California Gov. Jerry Brown signed into law a measure that will give residents there the right to seek life-ending drugs from physicians. The bill had been sent to Brown’s office more than two weeks ago after it was passed on a bipartisan vote in the state’s legislature, and the governor had been under intense pressure to veto the measure.
Brown’s signature makes California the fifth state in the country to adopt a physician-assisted suicide law. More important, Brown’s decision to sign will raise the level of the rhetoric surrounding the issue across the country, including Minnesota, where a bill was introduced in the state Senate last spring.
National organizations were quick to jump on Brown’s decision.
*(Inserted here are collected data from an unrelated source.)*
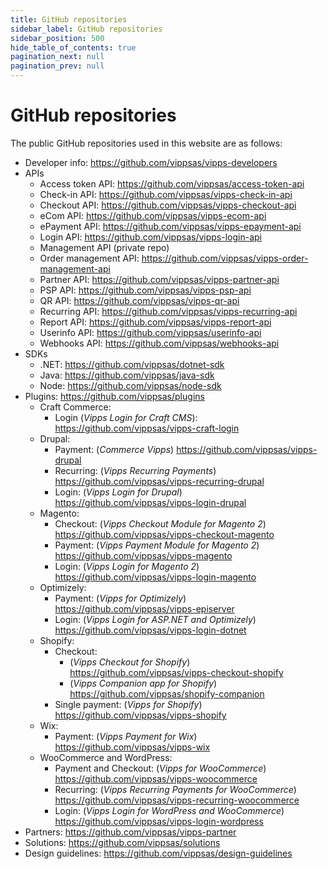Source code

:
 ```yaml
---
title: GitHub repositories
sidebar_label: GitHub repositories
sidebar_position: 500
hide_table_of_contents: true
pagination_next: null
pagination_prev: null
---
```


# GitHub repositories

The public GitHub repositories used in this website are as follows:

* Developer info: <https://github.com/vippsas/vipps-developers>
* APIs
  * Access token API: <https://github.com/vippsas/access-token-api>
  * Check-in API: <https://github.com/vippsas/vipps-check-in-api>
  * Checkout API: <https://github.com/vippsas/vipps-checkout-api>
  * eCom API: <https://github.com/vippsas/vipps-ecom-api>
  * ePayment API: <https://github.com/vippsas/vipps-epayment-api>
  * Login API: <https://github.com/vippsas/vipps-login-api>
  * Management API (private repo)
  * Order management API: <https://github.com/vippsas/vipps-order-management-api>
  * Partner API: <https://github.com/vippsas/vipps-partner-api>
  * PSP API: <https://github.com/vippsas/vipps-psp-api>
  * QR API: <https://github.com/vippsas/vipps-qr-api>
  * Recurring API: <https://github.com/vippsas/vipps-recurring-api>
  * Report API: <https://github.com/vippsas/vipps-report-api>
  * Userinfo API: <https://github.com/vippsas/userinfo-api>
  * Webhooks API: <https://github.com/vippsas/webhooks-api>
* SDKs
  * .NET: <https://github.com/vippsas/dotnet-sdk>
  * Java: <https://github.com/vippsas/java-sdk>
  * Node: <https://github.com/vippsas/node-sdk>
* Plugins: <https://github.com/vippsas/plugins>
  * Craft Commerce:
    * Login (*Vipps Login for Craft CMS*): <https://github.com/vippsas/vipps-craft-login>
  * Drupal:
    * Payment: (*Commerce Vipps*) <https://github.com/vippsas/vipps-drupal>
    * Recurring: (*Vipps Recurring Payments*) <https://github.com/vippsas/vipps-recurring-drupal>
    * Login: (*Vipps Login for Drupal*) <https://github.com/vippsas/vipps-login-drupal>
  * Magento:
    * Checkout: (*Vipps Checkout Module for Magento 2*) <https://github.com/vippsas/vipps-checkout-magento>
    * Payment: (*Vipps Payment Module for Magento 2*) <https://github.com/vippsas/vipps-magento>
    * Login: (*Vipps Login for Magento 2*) <https://github.com/vippsas/vipps-login-magento>
  * Optimizely:
    * Payment: (*Vipps for Optimizely*) <https://github.com/vippsas/vipps-episerver>
    * Login: (*Vipps Login for ASP.NET and Optimizely*) <https://github.com/vippsas/vipps-login-dotnet>
  * Shopify:
    * Checkout:
      * (*Vipps Checkout for Shopify*) <https://github.com/vippsas/vipps-checkout-shopify>
      * (*Vipps Companion app for Shopify*) <https://github.com/vippsas/shopify-companion>
    * Single payment: (*Vipps for Shopify*) <https://github.com/vippsas/vipps-shopify>
  * Wix:
    * Payment: (*Vipps Payment for Wix*) <https://github.com/vippsas/vipps-wix>
  * WooCommerce and WordPress:
    * Payment and Checkout: (*Vipps for WooCommerce*) <https://github.com/vippsas/vipps-woocommerce>
    * Recurring: (*Vipps Recurring Payments for WooCommerce*) <https://github.com/vippsas/vipps-recurring-woocommerce>
    * Login: (*Vipps Login for WordPress and WooCommerce*) <https://github.com/vippsas/vipps-login-wordpress>
* Partners: <https://github.com/vippsas/vipps-partner>
* Solutions: <https://github.com/vippsas/solutions>
* Design guidelines: <https://github.com/vippsas/design-guidelines>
Chuck Donovan, president of the Charlotte Lozier Institute, which opposes the measure, was critical of the legislative process in California and Brown’s decision.
“Under immense pressure from the deceptively name ‘death with dignity’ movement, California lawmakers bypassed the regular legislative process to pass this tragic law,” Donovan said in a statement. “A cynical and short-circuited legislative process reflects precisely the danger of an end to life protocol that will end up short circuiting lives. … That the most populous state in the union has now enshrined this practice in law is a warning sign for the rest of the nation.”
On the other hand, Ronald Lindsay, president of the Center for Inquiry, praised Brown.
“There can be no more intimate, self-defining decision for a person than the decision whether to continue living,” Lindsay said. “Gov. Brown has done the right thing in resisting religious pressure against this bill and we congratulate him for having the wisdom to acknowledge that the difficult choice of a dying person to hasten his or her death cannot be subject to anything beyond the conscience of the individual.”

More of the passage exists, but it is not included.